• [Data for processing]
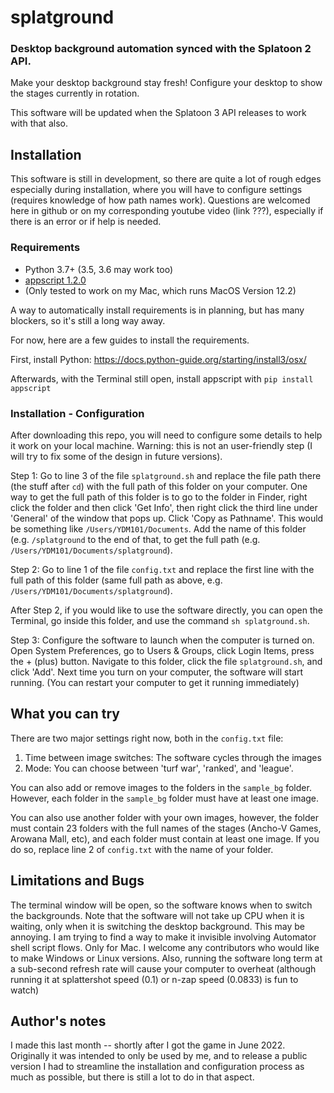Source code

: # splatground

### Desktop background automation synced with the Splatoon 2 API.

Make your desktop background stay fresh! Configure your desktop to show the stages currently in rotation.

This software will be updated when the Splatoon 3 API releases to work with that also.

## Installation
This software is still in development, so there are quite a lot of rough edges especially during installation, where you will have to configure settings (requires knowledge of how path names work). Questions are welcomed here in github or on my corresponding youtube video (link ???), especially if there is an error or if help is needed.

### Requirements
- Python 3.7+ (3.5, 3.6 may work too)
- [appscript 1.2.0](https://pypi.org/project/appscript/)
- (Only tested to work on my Mac, which runs MacOS Version 12.2)

A way to automatically install requirements is in planning, but has many blockers, so it's still a long way away.

For now, here are a few guides to install the requirements.

First, install Python:
https://docs.python-guide.org/starting/install3/osx/

Afterwards, with the Terminal still open, install appscript with `pip install appscript`

### Installation - Configuration
After downloading this repo, you will need to configure some details to help it work on your local machine. Warning: this is not an user-friendly step (I will try to fix some of the design in future versions).

Step 1: Go to line 3 of the file `splatground.sh` and replace the file path there (the stuff after `cd`) with the full path of this folder on your computer.
One way to get the full path of this folder is to go to the folder in Finder, right click the folder and then click 'Get Info', then right click the third line under 'General' of the window that pops up. Click 'Copy as Pathname'. This would be something like `/Users/YDM101/Documents`. Add the name of this folder (e.g. `/splatground` to the end of that, to get the full path (e.g. `/Users/YDM101/Documents/splatground`).

Step 2: Go to line 1 of the file `config.txt` and replace the first line with the full path of this folder (same full path as above, e.g. `/Users/YDM101/Documents/splatground`).

After Step 2, if you would like to use the software directly, you can open the Terminal, go inside this folder, and use the command `sh splatground.sh`.

Step 3: Configure the software to launch when the computer is turned on. Open System Preferences, go to Users & Groups, click Login Items, press the + (plus) button. Navigate to this folder, click the file `splatground.sh`, and click 'Add'. Next time you turn on your computer, the software will start running. (You can restart your computer to get it running immediately)

## What you can try
There are two major settings right now, both in the `config.txt` file: 
  1) Time between image switches: The software cycles through the images
  2) Mode: You can choose between 'turf war', 'ranked', and 'league'.

You can also add or remove images to the folders in the `sample_bg` folder. However, each folder in the `sample_bg` folder must have at least one image.

You can also use another folder with your own images, however, the folder must contain 23 folders with the full names of the stages (Ancho-V Games, Arowana Mall, etc), and each folder must contain at least one image. If you do so, replace line 2 of `config.txt` with the name of your folder.

## Limitations and Bugs
The terminal window will be open, so the software knows when to switch the backgrounds. Note that the software will not take up CPU when it is waiting, only when it is switching the desktop background. This may be annoying. I am trying to find a way to make it invisible involving Automator shell script flows.
Only for Mac. I welcome any contributors who would like to make Windows or Linux versions.
Also, running the software long term at a sub-second refresh rate will cause your computer to overheat (although running it at splattershot speed (0.1) or n-zap speed (0.0833) is fun to watch)

## Author's notes
I made this last month -- shortly after I got the game in June 2022. Originally it was intended to only be used by me, and to release a public version I had to streamline the installation and configuration process as much as possible, but there is still a lot to do in that aspect.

• [What is being asked] Check the entries above for the word "when" and copy every line where it turns up.

• [Result below]
This software will be updated when the Splatoon 3 API releases to work with that also.
Step 3: Configure the software to launch when the computer is turned on. Open System Preferences, go to Users & Groups, click Login Items, press the + (plus) button. Navigate to this folder, click the file `splatground.sh`, and click 'Add'. Next time you turn on your computer, the software will start running. (You can restart your computer to get it running immediately)
The terminal window will be open, so the software knows when to switch the backgrounds. Note that the software will not take up CPU when it is waiting, only when it is switching the desktop background. This may be annoying. I am trying to find a way to make it invisible involving Automator shell script flows.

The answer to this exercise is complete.